The function returns value describes the results of the solving process. A cusolverStatus_t::CUSOLVER_STATUS_SUCCESS indicates that the function finished with success otherwise, it indicates if one of the API arguments is incorrect, or if the configurations of params/infos structure is incorrect or if the function did not finish with success. More details about the error can be found by checking the niters and the dinfo API parameters. See their description below for further details. User should provide the required workspace allocated on device for the cusolverDnIRSXgesv function. The amount of bytes required for the function can be queried by calling the respective function cusolverDnIRSXgesv_bufferSize. Note that, if the user would like a particular configuration to be set via the params structure, it should be set before the call to cusolverDnIRSXgesv_bufferSize to get the size of the required workspace.
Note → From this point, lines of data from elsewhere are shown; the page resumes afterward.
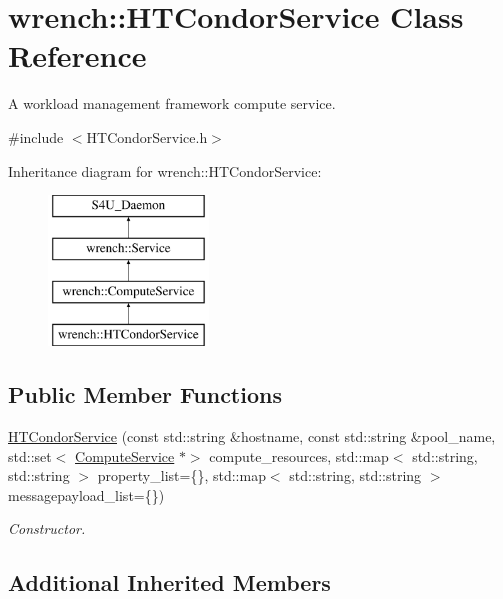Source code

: \hypertarget{classwrench_1_1_h_t_condor_service}{}\section{wrench\+:\+:H\+T\+Condor\+Service Class Reference}
\label{classwrench_1_1_h_t_condor_service}


A workload management framework compute service.  




{\ttfamily \#include $<$H\+T\+Condor\+Service.\+h$>$}

Inheritance diagram for wrench\+:\+:H\+T\+Condor\+Service\+:\begin{figure}[H]
\begin{center}
\leavevmode
\includegraphics[height=4.000000cm]{classwrench_1_1_h_t_condor_service}
\end{center}
\end{figure}
\subsection*{Public Member Functions}
\begin{DoxyCompactItemize}
\item 
\hyperlink{classwrench_1_1_h_t_condor_service_a4632c26bb4c08757ac2ceeb57cd8e2d3}{H\+T\+Condor\+Service} (const std\+::string \&hostname, const std\+::string \&pool\+\_\+name, std\+::set$<$ \hyperlink{classwrench_1_1_compute_service}{Compute\+Service} $\ast$$>$ compute\+\_\+resources, std\+::map$<$ std\+::string, std\+::string $>$ property\+\_\+list=\{\}, std\+::map$<$ std\+::string, std\+::string $>$ messagepayload\+\_\+list=\{\})
\begin{DoxyCompactList}\small\item\em Constructor. \end{DoxyCompactList}\end{DoxyCompactItemize}
\subsection*{Additional Inherited Members}


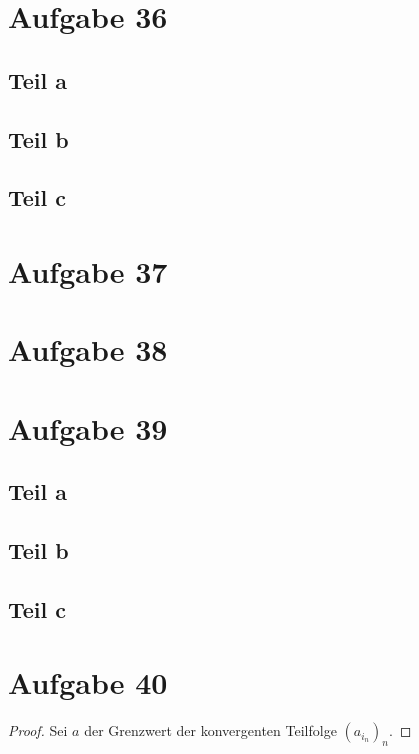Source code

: \documentclass[10pt,a4paper]{article}
\begin{document}
\section{Aufgabe 36}

\subsection{Teil a}

\subsection{Teil b}

\subsection{Teil c}

\section{Aufgabe 37}

\section{Aufgabe 38}

\section{Aufgabe 39}

\subsection{Teil a}

\subsection{Teil b}

\subsection{Teil c}

\section{Aufgabe 40}
\begin{proof}
  Sei $a$ der Grenzwert der konvergenten Teilfolge $(a_{i_{n}})_{n}$.

\end{proof}
\end{document}
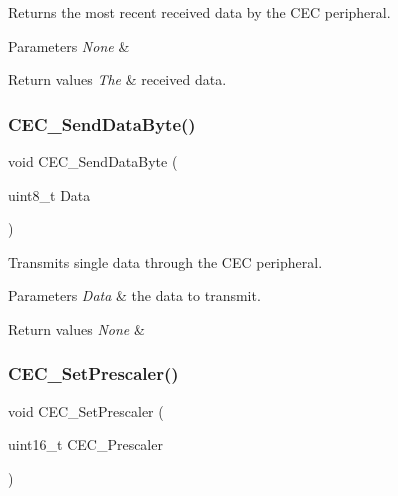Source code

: Returns the most recent received data by the C\+EC peripheral. 


\begin{DoxyParams}{Parameters}
{\em None} & \\
\hline
\end{DoxyParams}

\begin{DoxyRetVals}{Return values}
{\em The} & received data. \\
\hline
\end{DoxyRetVals}
\mbox{\label{group___c_e_c___exported___functions_ga6897ab26d8f909f9160e9fac54b97441}} 
\subsubsection{\texorpdfstring{CEC\_SendDataByte()}{CEC\_SendDataByte()}}
{\footnotesize\ttfamily void C\+E\+C\+\_\+\+Send\+Data\+Byte (\begin{DoxyParamCaption}\item[{uint8\+\_\+t}]{Data }\end{DoxyParamCaption})}



Transmits single data through the C\+EC peripheral. 


\begin{DoxyParams}{Parameters}
{\em Data} & the data to transmit. \\
\hline
\end{DoxyParams}

\begin{DoxyRetVals}{Return values}
{\em None} & \\
\hline
\end{DoxyRetVals}
\mbox{\label{group___c_e_c___exported___functions_gad2fc626e28a82008a29f062975a9af11}} 
\subsubsection{\texorpdfstring{CEC\_SetPrescaler()}{CEC\_SetPrescaler()}}
{\footnotesize\ttfamily void C\+E\+C\+\_\+\+Set\+Prescaler (\begin{DoxyParamCaption}\item[{uint16\+\_\+t}]{C\+E\+C\+\_\+\+Prescaler }\end{DoxyParamCaption})}



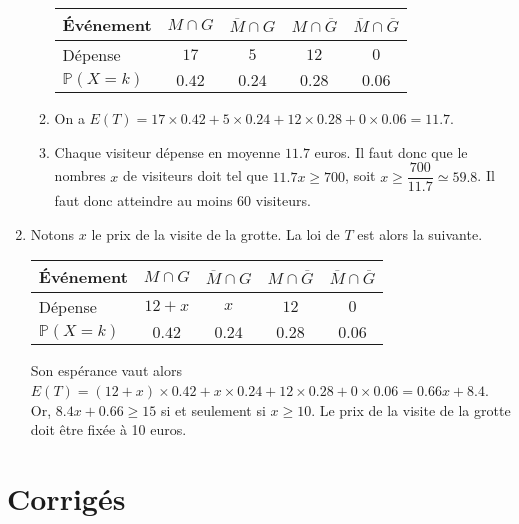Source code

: \documentclass[11pt,fleqn, openany]{book} %
\begin{document}
\begin{solution}
\begin{enumerate}
\begin{enumerate}
\begin{center}
\begin{tabular}{|l|c|c|c|c|}
\hline
Événement & $M \cap G$ & $\overline{M}\cap G$ & $M \cap \overline{G}$ &$\overline{M} \cap \overline{G}$ \\
\hline
Dépense & $17$ & $5$ & $12$ & $0$ \\
\hline
$\mathbb{P}(X=k)$ & $0.42$  & $0.24$&$0.28$ & $0.06$\\
\hline \end{tabular}
\end{center}

\item On a $E(T)=17 \times 0.42 + 5 \times 0.24 + 12 \times 0.28 + 0 \times 0.06 = 11.7$.
\item Chaque visiteur dépense en moyenne $11.7$ euros. Il faut donc que le nombres $x$ de visiteurs doit tel que $11.7x \geqslant 700$, soit $x \geqslant \dfrac{700}{11.7}\simeq 59.8$. Il faut donc atteindre au moins 60 visiteurs.\end{enumerate}
\item Notons $x$ le prix de la visite de la grotte. La loi de $T$ est alors la suivante.

\begin{center}
\begin{tabular}{|l|c|c|c|c|}
\hline
Événement & $M \cap G$ & $\overline{M}\cap G$ & $M \cap \overline{G}$ &$\overline{M} \cap \overline{G}$ \\
\hline
Dépense& $12+x$ & $x$ & $12$ & $0$ \\
\hline
$\mathbb{P}(X=k)$ & $0.42$  & $0.24$&$0.28$ & $0.06$\\
\hline \end{tabular}
\end{center}

Son espérance vaut alors $E(T)=(12+x) \times 0.42 + x \times 0.24 + 12 \times 0.28 + 0 \times 0.06 = 0.66x+8.4$. Or, $8.4x+0.66\geqslant 15$ si et seulement si $x\geqslant 10$. Le prix de la visite de la grotte doit être fixée à 10 euros.\end{enumerate}\end{solution}




\chapter{Corrigés}


\printsolutions[headings={false} ]
\end{document}
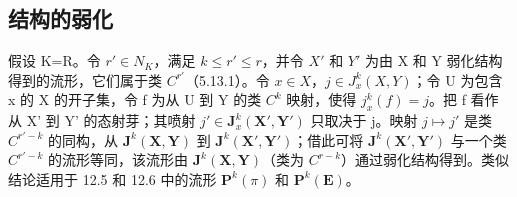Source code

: \subsection{结构的弱化}

假设 K=R。令 \(r' \in N_{K}\)，满足 \(k \leqslant r' \leqslant r\)，并令 \(X'\) 和 \(Y'\) 为由 X 和 Y 弱化结构得到的流形，它们属于类 \(C^{r'}\)（5.13.1）。令 \(x \in X\)，\(j \in J_{x}^{k}(X, Y)\)；令 U 为包含 x 的 X 的开子集，令 f 为从 U 到 Y 的类 \(C^{k}\) 映射，使得 \(j_{x}^{k}(f) = j\)。把 f 看作从 X' 到 Y' 的态射芽；其喷射 \(j' \in \mathbf{J}_{x}^{k}(\mathbf{X}', \mathbf{Y}')\) 只取决于 j。映射 \(j \mapsto j'\) 是类 \(C^{r'-k}\) 的同构，从 \(\mathbf{J}^{k}(\mathbf{X}, \mathbf{Y})\) 到 \(\mathbf{J}^{k}(\mathbf{X}', \mathbf{Y}')\)；借此可将 \(\mathbf{J}^{k}(\mathbf{X}', \mathbf{Y}')\) 与一个类 \(C^{r'-k}\) 的流形等同，该流形由 \(\mathbf{J}^{k}(\mathbf{X}, \mathbf{Y})\)（类为 \(C^{r-k}\)）通过弱化结构得到。类似结论适用于 12.5 和 12.6 中的流形 \(\mathbf{P}^{k}(\pi)\) 和 \(\mathbf{P}^{k}(\mathbf{E})\)。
Tensor Float (TF32), introduced with NVIDIA Ampere architecture GPUs, is the most robust tensor core accelerated compute mode for the iterative refinement solver. It is able to solve the widest range of problems in HPC arising from different applications and provides up to 4X and 5X speedup for real and complex systems, respectively. On Volta and Turing architecture GPUs, half precision tensor core acceleration is recommended. In cases where the iterative refinement solver fails to converge to the desired accuracy (main precision, INOUT data precision), it is recommended to use main precision as internal lowest precision.

The following table provides all possible combinations values for the lowest precision corresponding to the Inputs/Outputs data type. Note that if the lowest precision matches the Inputs/Outputs datatype, then the main precision factorization will be used.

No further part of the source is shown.